Alito’s financial disclosure shows teaching income, speaking engagements, and stock ownership
on Sep 6, 2022 at 5:38 pm
Justice Samuel Alito earned $24,000 in 2021 for teaching gigs at two law schools, and he continued to own a wide range of stocks, according to his recently released annual financial disclosure.
Each justice is required to file a financial disclosure every year by May 15 with the Administrative Office of the U.S. Courts, which typically makes the forms available each June to members of the public who request them. The regulations governing the disclosures allow the justices to obtain up to 90 additional days to file. Alito has used this extension in each of the past three years, and he was the only justice to do so in two of those years.
The watchdog group Fix the Court first published Alito’s disclosure on Saturday.
In January 2021, Alito co-taught a three-day seminar on constitutional interpretation at Regent University Law School, a law school based in Virginia Beach that touts its faculty, “exceptional academic program,” and “Christ-centered mission.” Regent University was founded by televangelist Pat Robertson; the law school, whose website describes Alito as a “senior lecturing fellow,” paid Alito $9,000 in 2021.
Alito is billed as a “visiting professor of law” at Duke University’s law school, which paid him $15,000. One press release by Duke indicated that Alito has taught at the law school since 2009. He co-teaches a week-long seminar on constitutional interpretation there, as well as a course for judges.
Alito was reimbursed for travel expenses relating to his appearances at two Catholic institutions. In September 2021, Alito visited Notre Dame’s law school, where he gave a speech criticizing complaints about the court’s emergency docket, sometimes nicknamed the “shadow docket.” The use of the term “shadow docket,” Alito suggested, was part of a narrative that “feeds unprecedented efforts to intimidate the court or damage it as an institution.”
In October 2021, Alito traveled to Beverly Hills, California, to speak at the 50th anniversary gala for St. Thomas Aquinas College, which has campuses outside Los Angeles and in Massachusetts. According to a news release by the college, Alito told the audience of more than 600 that “[f]or more than 50 years, Thomas Aquinas College has been on a quest for truth.”
Alito also was the keynote speaker at a celebration of the 10th anniversary of the Center for Law and Religion at St. John’s University Law School. Speaking at a private club in New York City in November 2021, Alito – according to a press release by the center, which provided Alito’s meal – “spoke generally about the value of religious freedom and praised the work of the Center’s directors.”

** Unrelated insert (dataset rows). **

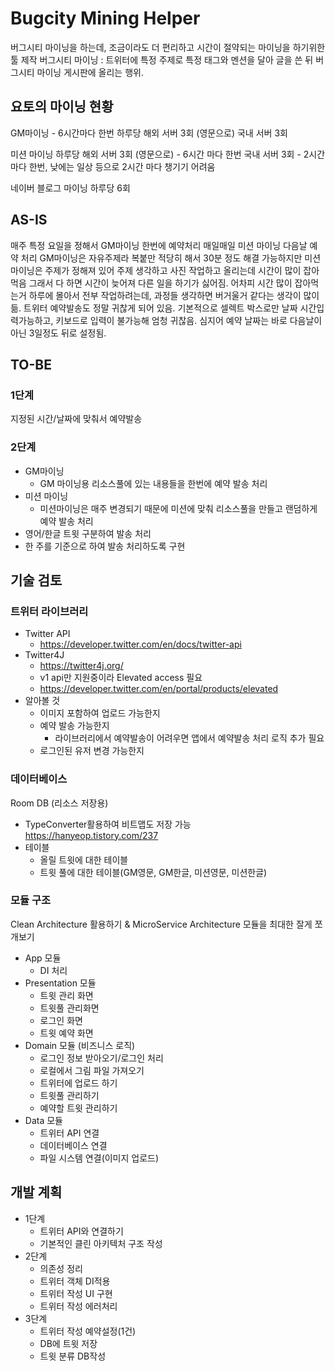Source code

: # Bugcity Mining Helper

버그시티 마이닝을 하는데, 조금이라도 더 편리하고 시간이 절약되는 마이닝을 하기위한 툴 제작
버그시티 마이닝 : 트위터에 특정 주제로 특정 태그와 멘션을 달아 글을 쓴 뒤 버그시티 마이닝 게시판에 올리는 행위.

## 요토의 마이닝 현황
GM마이닝 - 6시간마다 한번
하루당
해외 서버 3회 (영문으로)
국내 서버 3회

미션 마이닝
하루당
해외 서버 3회 (영문으로) - 6시간 마다 한번
국내 서버 3회 - 2시간 마다 한번, 낮에는 일상 등으로 2시간 마다 챙기기 어려움

네이버 블로그 마이닝
하루당 6회


## AS-IS
매주 특정 요일을 정해서 GM마이닝 한번에 예약처리
매일매일 미션 마이닝 다음날 예약 처리
GM마이닝은 자유주제라 복붙만 적당히 해서 30분 정도 해결 가능하지만
미션 마이닝은 주제가 정해져 있어 주제 생각하고 사진 작업하고 올리는데 시간이 많이 잡아먹음
그래서 다 하면 시간이 늦어져 다른 일을 하기가 싫어짐.
어차피 시간 많이 잡아먹는거 하루에 몰아서 전부 작업하려는데, 과정들 생각하면 버거울거 같다는 생각이 많이 듦.
트위터 예약발송도 정말 귀찮게 되어 있음. 기본적으로 셀렉트 박스로만 날짜 시간입력가능하고, 키보드로 입력이 불가능해 엄청 귀찮음. 심지어 예약 날짜는 바로 다음날이 아닌 3일정도 뒤로 설정됨.

## TO-BE
### 1단계
지정된 시간/날짜에 맞춰서 예약발송

### 2단계
- GM마이닝
    - GM 마이닝용 리소스풀에 있는 내용들을 한번에 예약 발송 처리
- 미션 마이닝
    - 미션마이닝은 매주 변경되기 때문에 미션에 맞춰 리소스풀을 만들고 랜덤하게 예약 발송 처리
- 영어/한글 트윗 구분하여 발송 처리
- 한 주를 기준으로 하여 발송 처리하도록 구현


## 기술 검토
### 트위터 라이브러리
- Twitter API
    - https://developer.twitter.com/en/docs/twitter-api
- Twitter4J
    - https://twitter4j.org/
    - v1 api만 지원중이라 Elevated access 필요
    - https://developer.twitter.com/en/portal/products/elevated
- 알아볼 것
    - 이미지 포함하여 업로드 가능한지
    - 예약 발송 가능한지
        - 라이브러리에서 예약발송이 어려우면 앱에서 예약발송 처리 로직 추가 필요
    - 로그인된 유저 변경 가능한지
### 데이터베이스
Room DB (리소스 저장용)
- TypeConverter활용하여 비트맵도 저장 가능 https://hanyeop.tistory.com/237
- 테이블
    - 올릴 트윗에 대한 테이블
    - 트윗 풀에 대한 테이블(GM영문, GM한글, 미션영문, 미션한글)

### 모듈 구조
Clean Architecture 활용하기 & MicroService Architecture
모듈을 최대한 잘게 쪼개보기
- App 모듈
    - DI 처리
- Presentation 모듈
    - 트윗 관리 화면
    - 트윗풀 관리화면
    - 로그인 화면
    - 트윗 예약 화면
- Domain 모듈 (비즈니스 로직)
    - 로그인 정보 받아오기/로그인 처리
    - 로컬에서 그림 파일 가져오기
    - 트위터에 업로드 하기
    - 트윗풀 관리하기
    - 예약할 트윗 관리하기
- Data 모듈
    - 트위터 API 연결
    - 데이터베이스 연결
    - 파일 시스템 연결(이미지 업로드)


## 개발 계획
- 1단계
  - 트위터 API와 연결하기
  - 기본적인 클린 아키텍처 구조 작성
- 2단계
  - 의존성 정리
  - 트위터 객체 DI적용
  - 트위터 작성 UI 구현
  - 트위터 작성 에러처리
- 3단계
  - 트위터 작성 예약설정(1건)
  - DB에 트윗 저장
  - 트윗 분류 DB작성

Alito’s disclosure indicated that he continues to own mutual funds and a wide range of blue-chip stocks, including 3M Co., Abbott Laboratories, Boeing, Caterpillar, Dow, DuPont De Nemours, Johnson & Johnson, Procter & Gamble and Raytheon. As Gabe Roth, founder of Fix the Court, observed last week, Alito is one of only two justices on the court who own stocks. He owned 28 at the end of 2021, compared with four for Chief Justice John Roberts. Alito sold his Boeing stocks, Roth noted, in August 2021 to allow him to participate in a case involving Boeing. When it became clear that the case would be dismissed, Alito once again bought stock in Boeing.
Alito’s disclosure, like those of his colleagues earlier this year, was released by the Administrative Office on individual thumb drives, in response to requests from members of the media and groups like Fix the Court. In May, President Joe Biden signed legislation that will require the Administrative Office to post the justices’ disclosures online, as well as require the justices themselves to report large stock transactions within 45 days.
Correction (Sept. 9, 11 a.m.): An earlier version of this article incorrectly suggested that three Catholic educational institutions reimbursed Alito for travel expenses. Two institutions (Notre Dame and St. Thomas Aquinas College) reimbursed him for travel expenses. A third (St. John’s University) provided him a free meal.